### Activity
Look through the data below and show every line that includes "Lean".

(Pictures paired with source code)
+++

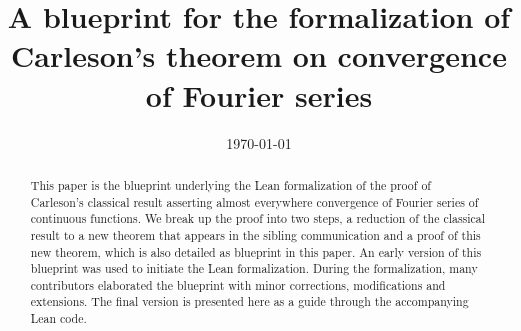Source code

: 
%
%

\title[Formalization of Carleson's theorem]{A blueprint for the formalization of Carleson's theorem on convergence of Fourier series}

\date{\today}

\begin{abstract}
This paper is the blueprint underlying the Lean formalization of the proof of Carleson's classical result \cite{carleson} asserting almost everywhere convergence of Fourier series of continuous functions. We break up the proof into two steps, a reduction of the classical result to a new theorem that appears in the sibling communication \cite{becker2024carlesonoperatorsdoublingmetric} and a proof of this new theorem, which is also detailed as blueprint in this paper. An early version of this blueprint was used to initiate the Lean formalization. During the formalization, many contributors elaborated the blueprint with minor corrections, modifications and extensions.
The final version is presented here as a guide through the accompanying Lean code.
\end{abstract}

\maketitle

\tableofcontents


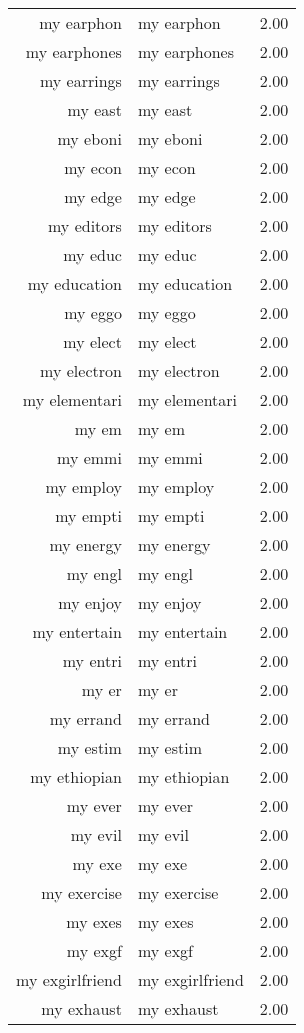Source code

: \begin{table}[ht]
\begin{tabular}{rlr}
  my earphon & my earphon & 2.00 \\ 
  my earphones & my earphones & 2.00 \\ 
  my earrings & my earrings & 2.00 \\ 
  my east & my east & 2.00 \\ 
  my eboni & my eboni & 2.00 \\ 
  my econ & my econ & 2.00 \\ 
  my edge & my edge & 2.00 \\ 
  my editors & my editors & 2.00 \\ 
  my educ & my educ & 2.00 \\ 
  my education & my education & 2.00 \\ 
  my eggo & my eggo & 2.00 \\ 
  my elect & my elect & 2.00 \\ 
  my electron & my electron & 2.00 \\ 
  my elementari & my elementari & 2.00 \\ 
  my em & my em & 2.00 \\ 
  my emmi & my emmi & 2.00 \\ 
  my employ & my employ & 2.00 \\ 
  my empti & my empti & 2.00 \\ 
  my energy & my energy & 2.00 \\ 
  my engl & my engl & 2.00 \\ 
  my enjoy & my enjoy & 2.00 \\ 
  my entertain & my entertain & 2.00 \\ 
  my entri & my entri & 2.00 \\ 
  my er & my er & 2.00 \\ 
  my errand & my errand & 2.00 \\ 
  my estim & my estim & 2.00 \\ 
  my ethiopian & my ethiopian & 2.00 \\ 
  my ever & my ever & 2.00 \\ 
  my evil & my evil & 2.00 \\ 
  my exe & my exe & 2.00 \\ 
  my exercise & my exercise & 2.00 \\ 
  my exes & my exes & 2.00 \\ 
  my exgf & my exgf & 2.00 \\ 
  my exgirlfriend & my exgirlfriend & 2.00 \\ 
  my exhaust & my exhaust & 2.00 \\ 

\end{tabular}
\end{table}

+++

### Response to this task
This paper is the blueprint underlying the Lean formalization of the proof of Carleson's classical result \cite{carleson} asserting almost everywhere convergence of Fourier series of continuous functions. We break up the proof into two steps, a reduction of the classical result to a new theorem that appears in the sibling communication \cite{becker2024carlesonoperatorsdoublingmetric} and a proof of this new theorem, which is also detailed as blueprint in this paper. An early version of this blueprint was used to initiate the Lean formalization. During the formalization, many contributors elaborated the blueprint with minor corrections, modifications and extensions.
The final version is presented here as a guide through the accompanying Lean code.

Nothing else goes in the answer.